The memoryboard approach would be extremely easy too. Just run the audio into the delayExt object. Then use a mixer to route either the live or 9 second delayed signal to the output. Write a tiny program to change the mixer gains depending on the button. Very simple.
Doing this with a SD card might also be possible, but it'll be much harder. I believe it still should be possible....
The weak link will be the Arduino SD library. Several months ago I started an ambitious ground-up redesign of the SD library, to be usable from the main program and also interrupts, and to cache several sectors. However, that work is still at an early stage of development, with the main limitation being a lack of write support. Someday in a glorious but distant future, this work will lead to a far more capable SD library. But for now, you'll have to make do with the SD library we have. Or maybe bypass the library and FAT32 to directly access the SD card as raw sectors.
Because of the SD limitations, you won't be able to access the SD card from within the audio library. You'll need to use a pair of the queue objects to bring the streaming data in and out of your Arduino sketch. The good news is the queue objects automatically queue up arriving data if you (occasionally) need more time, and you certainly will on the occasions with the SD card takes longer to complete a write. The play queue also allows you to push in more than one packet of data quickly.
The SD library is faster if you always read 512 bytes at a time, of course aligned to the 512 byte sector boundaries. You'll want to structure your code to work with 512 byte chunks of data. Each of those corresponds nicely to 2 audio buffers.
You'll probably want to pre-allocate a huge 4 gigabyte file on the SD card. Perhaps you can arrange for the file to be contiguously allocated, which might let you completely bypass the filesystem to access it as raw sectors. But even if you go through the filesystem layer, creating the huge file in advance will save all the overhead of allocating space and writing changes to the FAT sectors.
How to both read and write from the file is a good question.
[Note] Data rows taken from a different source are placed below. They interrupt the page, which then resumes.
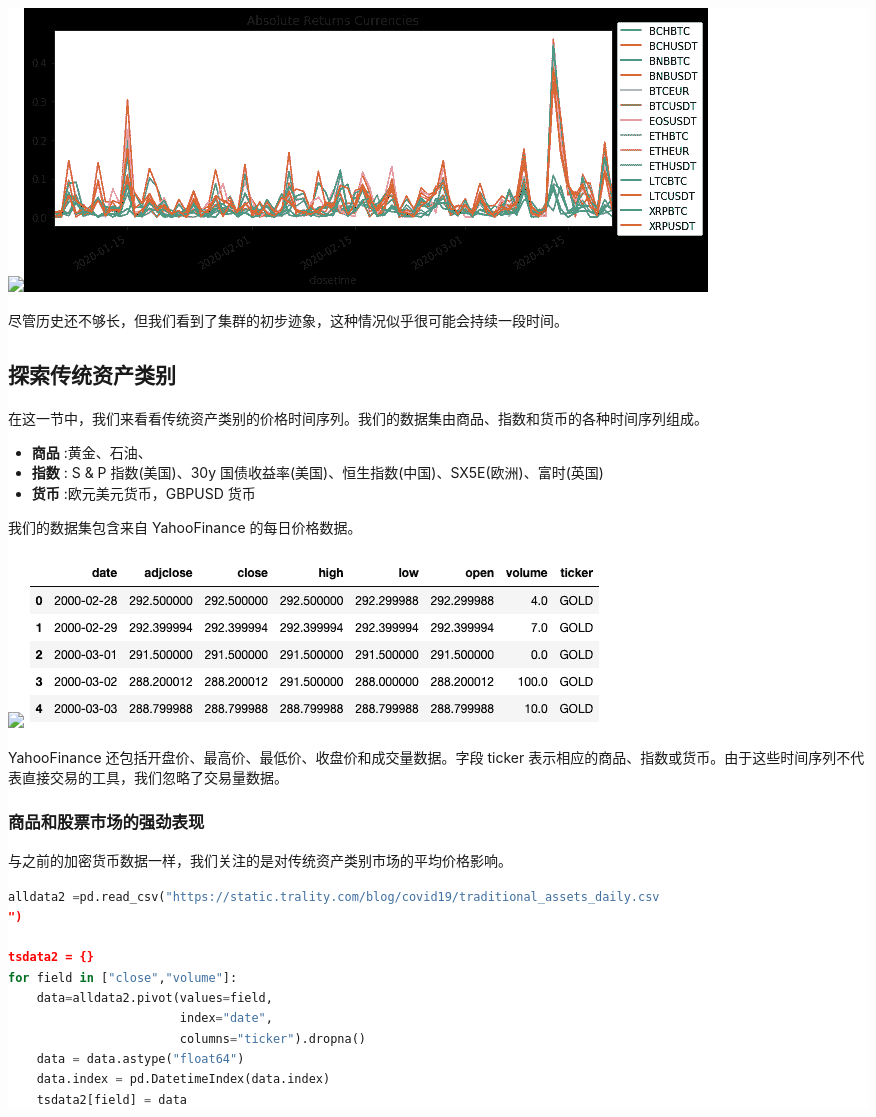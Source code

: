 ![](img/5e726169e921e2fdb83281890c5d77ba.png)![](img/e28f1b3a7dcfef69e18852e44dad1ceb.png)





尽管历史还不够长，但我们看到了集群的初步迹象，这种情况似乎很可能会持续一段时间。

## **探索传统资产类别**

在这一节中，我们来看看传统资产类别的价格时间序列。我们的数据集由商品、指数和货币的各种时间序列组成。

*   ****商品**** :黄金、石油、
*   ****指数**** : S & P 指数(美国)、30y 国债收益率(美国)、恒生指数(中国)、SX5E(欧洲)、富时(英国)
*   ****货币**** :欧元美元货币，GBPUSD 货币

我们的数据集包含来自 YahooFinance 的每日价格数据。

![](img/084ef99cfa758b7704cddd9664deaeef.png)![](img/998a7378822f714d294aa698d6c64bb5.png)





YahooFinance 还包括开盘价、最高价、最低价、收盘价和成交量数据。字段 ticker 表示相应的商品、指数或货币。由于这些时间序列不代表直接交易的工具，我们忽略了交易量数据。

### **商品和股票市场的强劲表现**

与之前的加密货币数据一样，我们关注的是对传统资产类别市场的平均价格影响。

```py
alldata2 =pd.read_csv("https://static.trality.com/blog/covid19/traditional_assets_daily.csv
")

tsdata2 = {}
for field in ["close","volume"]:
    data=alldata2.pivot(values=field,
    					index="date",
                        columns="ticker").dropna()
    data = data.astype("float64")
    data.index = pd.DatetimeIndex(data.index)
    tsdata2[field] = data
```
Again, bypassing the filesystem (if the file isn't fragmented) and just reading and writing the raw sectors might be easiest. Using the SD library file operations, perhaps you can open the file twice, with one "File" for reading and and another for writing. If the file's size changes, that'll probably get terribly messed up. But maybe it'll work if the file's size and allocation doesn't change?
Anyway, as far as the audio library is concerned, this would involve a pair of the queue objects. You'd need to move the data between those and the media, which might not be too difficult, but it does mean writing code to rapidly move a lot of bytes around. That's quite a bit more complicated than using delayExt with the memoryboard and a trivial amount of code to reconfigure mixer gains to switch between the live and 9 second delayed signal.